UPDATE (Sept. 2, 9:44 a.m.): Duke Energy left the American Coalition for Clean Coal Energy on Tuesday over differences with "influential member companies who will not support passing climate change legislation in 2009 or 2010," the company said.
As the Senate prepares to return to Washington and resume its debate over climate change legislation, energy companies are walking a fine line. Many have dual membership in groups on opposing sides of the issue, and their attempts to play both sides are becoming increasingly apparent -- and potentially damaging to the companies and the coalitions alike.
General Electric, Alstom Power and Caterpillar are members of both the American Coalition for Clean Coal Electricity and the U.S. Climate Action Partnership. The former is a pro-coal group that opposed the recent House energy legislation, and the latter is an industry-environmentalist coalition whose recommendations provided much of the basis for the that bill, which passed the House by a vote of 219-212 in June. On a similar note, ConocoPhillips, Siemens and BP America are members of both the American Petroleum Institute (which opposed the bill) and USCAP.
These dual memberships shouldn't be surprising but could be problematic if they become more common, according to Burdett Loomis, a lobbying expert who teaches political science at the University of Kansas. "It seems to always be a mix of motivations," Loomis said. "And, as coalitions have become increasingly important on all sides of the issue, it's not surprising that there are some real or perceived conflicts."
Dave Levinthal, spokesman for the Center for Responsive Politics, said that companies may associate themselves with various coalitions to put themselves in a more favorable light. "It's advantageous for companies to appear as if they're taking a less hard-edged stand than some people may accuse them of taking," Levinthal said. Energy companies may want to "shed an image of being some polluting, dirty corporation that doesn't care about the environment."
Signing up for a coalition may have its benefits, but two recent controversies illustrate potential risks. Since coalitions are so large, member companies may not always keep tabs on their coalitions' activities. That can lead to potential embarrassment, as when the American Petroleum Institute sent a memo to its members asking them to recruit employees for "grassroots" rallies against the House legislation. ACCCE, meanwhile, is in hot water for hiring a firm that sent out numerous fake letters telling members of Congress to vote against the bill.
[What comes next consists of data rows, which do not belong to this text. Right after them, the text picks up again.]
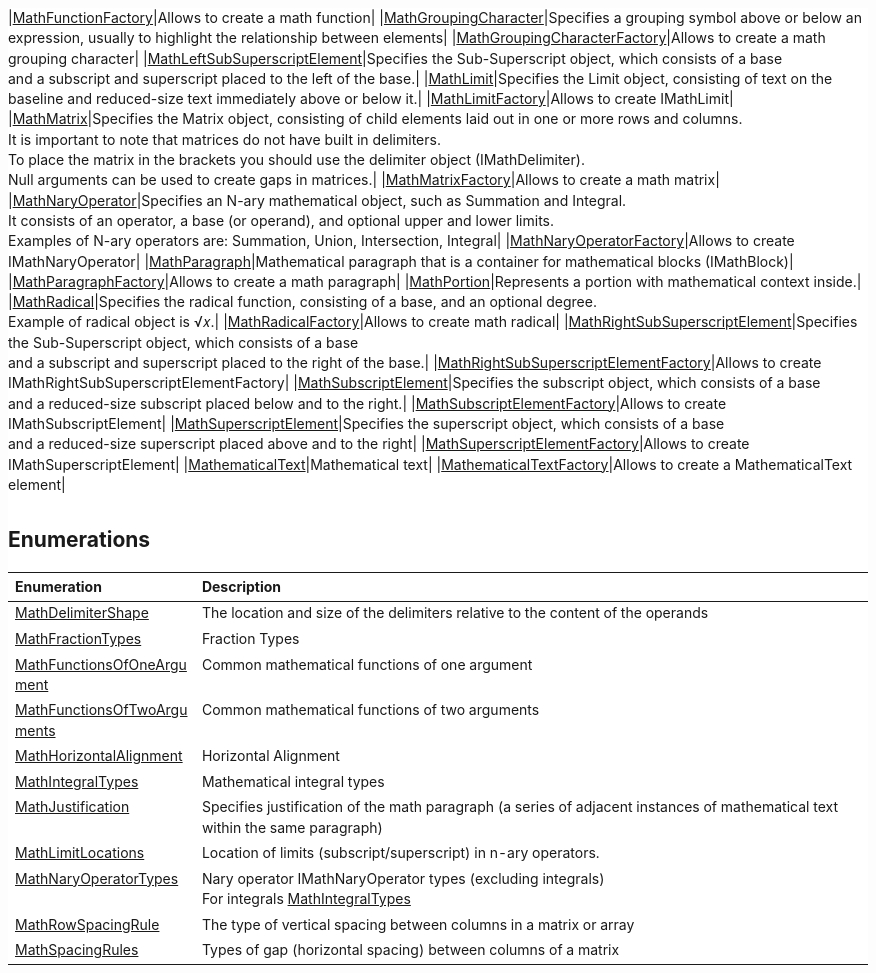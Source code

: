 |[MathFunctionFactory](/python/aspose.slides.mathtext/mathfunctionfactory/)|Allows to create a math function|
|[MathGroupingCharacter](/python/aspose.slides.mathtext/mathgroupingcharacter/)|Specifies a grouping symbol above or below an expression, usually to highlight the relationship between elements|
|[MathGroupingCharacterFactory](/python/aspose.slides.mathtext/mathgroupingcharacterfactory/)|Allows to create a math grouping character|
|[MathLeftSubSuperscriptElement](/python/aspose.slides.mathtext/mathleftsubsuperscriptelement/)|Specifies the Sub-Superscript object, which consists of a base <br/>            and a subscript and superscript placed to the left of the base.|
|[MathLimit](/python/aspose.slides.mathtext/mathlimit/)|Specifies the Limit object, consisting of text on the baseline and reduced-size text immediately above or below it.|
|[MathLimitFactory](/python/aspose.slides.mathtext/mathlimitfactory/)|Allows to create IMathLimit|
|[MathMatrix](/python/aspose.slides.mathtext/mathmatrix/)|Specifies the Matrix object, consisting of child elements laid out in one or more rows and columns. <br/>            It is important to note that matrices do not have built in delimiters. <br/>            To place the matrix in the brackets you should use the delimiter object (IMathDelimiter).<br/>            Null arguments can be used to create gaps in matrices.|
|[MathMatrixFactory](/python/aspose.slides.mathtext/mathmatrixfactory/)|Allows to create a math matrix|
|[MathNaryOperator](/python/aspose.slides.mathtext/mathnaryoperator/)|Specifies an N-ary mathematical object, such as Summation and Integral.<br/>            It consists of an operator, a base (or operand), and optional upper and lower limits. <br/>            Examples of N-ary operators are: Summation, Union, Intersection, Integral|
|[MathNaryOperatorFactory](/python/aspose.slides.mathtext/mathnaryoperatorfactory/)|Allows to create IMathNaryOperator|
|[MathParagraph](/python/aspose.slides.mathtext/mathparagraph/)|Mathematical paragraph that is a container for mathematical blocks (IMathBlock)|
|[MathParagraphFactory](/python/aspose.slides.mathtext/mathparagraphfactory/)|Allows to create a math paragraph|
|[MathPortion](/python/aspose.slides.mathtext/mathportion/)|Represents a portion with mathematical context inside.|
|[MathRadical](/python/aspose.slides.mathtext/mathradical/)|Specifies the radical function, consisting of a base, and an optional degree.<br/>            Example of radical object is √𝑥.|
|[MathRadicalFactory](/python/aspose.slides.mathtext/mathradicalfactory/)|Allows to create math radical|
|[MathRightSubSuperscriptElement](/python/aspose.slides.mathtext/mathrightsubsuperscriptelement/)|Specifies the Sub-Superscript object, which consists of a base <br/>            and a subscript and superscript placed to the right of the base.|
|[MathRightSubSuperscriptElementFactory](/python/aspose.slides.mathtext/mathrightsubsuperscriptelementfactory/)|Allows to create IMathRightSubSuperscriptElementFactory|
|[MathSubscriptElement](/python/aspose.slides.mathtext/mathsubscriptelement/)|Specifies the subscript object, which consists of a base <br/>            and a reduced-size subscript placed below and to the right.|
|[MathSubscriptElementFactory](/python/aspose.slides.mathtext/mathsubscriptelementfactory/)|Allows to create IMathSubscriptElement|
|[MathSuperscriptElement](/python/aspose.slides.mathtext/mathsuperscriptelement/)|Specifies the superscript object, which consists of a base <br/>            and a reduced-size superscript placed above and to the right|
|[MathSuperscriptElementFactory](/python/aspose.slides.mathtext/mathsuperscriptelementfactory/)|Allows to create IMathSuperscriptElement|
|[MathematicalText](/python/aspose.slides.mathtext/mathematicaltext/)|Mathematical text|
|[MathematicalTextFactory](/python/aspose.slides.mathtext/mathematicaltextfactory/)|Allows to create a MathematicalText element|
## **Enumerations**
|**Enumeration**|**Description**|
| :- | :- |
|[MathDelimiterShape](/python/aspose.slides.mathtext/mathdelimitershape/)|The location and size of the delimiters relative to the content of the operands|
|[MathFractionTypes](/python/aspose.slides.mathtext/mathfractiontypes/)|Fraction Types|
|[MathFunctionsOfOneArgument](/python/aspose.slides.mathtext/mathfunctionsofoneargument/)|Common mathematical functions of one argument|
|[MathFunctionsOfTwoArguments](/python/aspose.slides.mathtext/mathfunctionsoftwoarguments/)|Common mathematical functions of two arguments|
|[MathHorizontalAlignment](/python/aspose.slides.mathtext/mathhorizontalalignment/)|Horizontal Alignment|
|[MathIntegralTypes](/python/aspose.slides.mathtext/mathintegraltypes/)|Mathematical integral types|
|[MathJustification](/python/aspose.slides.mathtext/mathjustification/)|Specifies justification of the math paragraph (a series of adjacent instances of mathematical text within the same paragraph)|
|[MathLimitLocations](/python/aspose.slides.mathtext/mathlimitlocations/)|Location of limits (subscript/superscript) in n-ary operators.|
|[MathNaryOperatorTypes](/python/aspose.slides.mathtext/mathnaryoperatortypes/)|Nary operator IMathNaryOperator types (excluding integrals)<br/>            For integrals [MathIntegralTypes](/python/aspose.slides.mathtext/mathintegraltypes/)|
|[MathRowSpacingRule](/python/aspose.slides.mathtext/mathrowspacingrule/)|The type of vertical spacing between columns in a matrix or array|
|[MathSpacingRules](/python/aspose.slides.mathtext/mathspacingrules/)|Types of gap (horizontal spacing) between columns of a matrix|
Loomis suspects that these types of dual memberships will become more common because coalitions themselves are becoming more common -- USCAP and ACCCE, for example, are both less than 3 years old. That won't necessarily be a good thing if the goal of coalitions is to influence legislation. "It dilutes the power of not only that coalition but of coalition formulation in general because politicians are going to look at them and view them with greater cynicism than they already do," Loomis said. "The whole point of coalitions is that you have this breadth, but then you may find out that that breadth may simply be an eighth of an inch deep."
In a statement to NationalJournal.com, Caterpillar explained its membership in a group that favors the bill: "We are confident that through our participation in USCAP, our messages -- representing key customer interests -- like clean-coal technologies -- have resonated with many." Caterpillar is one of the world's largest producers of diesel and natural gas engines.
A balance, however, can be hard to strike. Duke Energy, the nation's third-largest electric utility, had been a member of both USCAP and ACCCE; spokesman Tom Williams explained the company's dual membership last month by saying, "We have had a moderating influence on the [ACCCE's] membership, on the whole effort." Or, in Loomis' words, "you're inside, and you try to exert that moderating force without appearing hypocritical."
But on Tuesday, Duke left ACCCE because "as the debate evolved, it became clear that there were some influential members who would never support climate legislation no matter what," Williams told NationalJournal.com this morning.
It was the second time this year that Duke terminated its membership with a group it didn't see eye-to-eye with on policy. In May, it severed ties with the National Association of Manufacturers, due, "in part, to diverging perspectives on climate change legislation," Williams said.
Duke publicly supported the House bill but would like to see parts of it tweaked in the final version. The company uses coal to produce 70 percent of the energy it generates in the U.S.
Representatives for both ACCCE and USCAP said that overlap between their groups isn't surprising since they share broad goals. Joe Lucas, spokesman for ACCCE, said both want to bring technology into the marketplace to reduce greenhouse gas emissions. He said ACCCE's opposition to the House energy legislation came down to just a few differences, including cost-containment mechanisms and regulatory jurisdiction over carbon storage.
That's where the lobbying landscape gets a bit blurry, though. "Once you get into complex legislation, two coalitions that don't seem to be at odds may be at odds," Loomis said. As the Senate begins debate on at least two pieces of energy legislation -- one from the Environment and Public Works committee and another from the Finance Committee -- as early as next month, things will get complicated very quickly. The legislative goals of coalitions likely will not be set by all their constituent companies, but by the "big dog" members who contribute the most money and encourage other companies to get on board.
Loomis advised that those curious about a coalition's ultimate goals heed the old saw and follow the money: "One of the difficulties in parsing coalitions is really seeing who the major members are who are really contributing."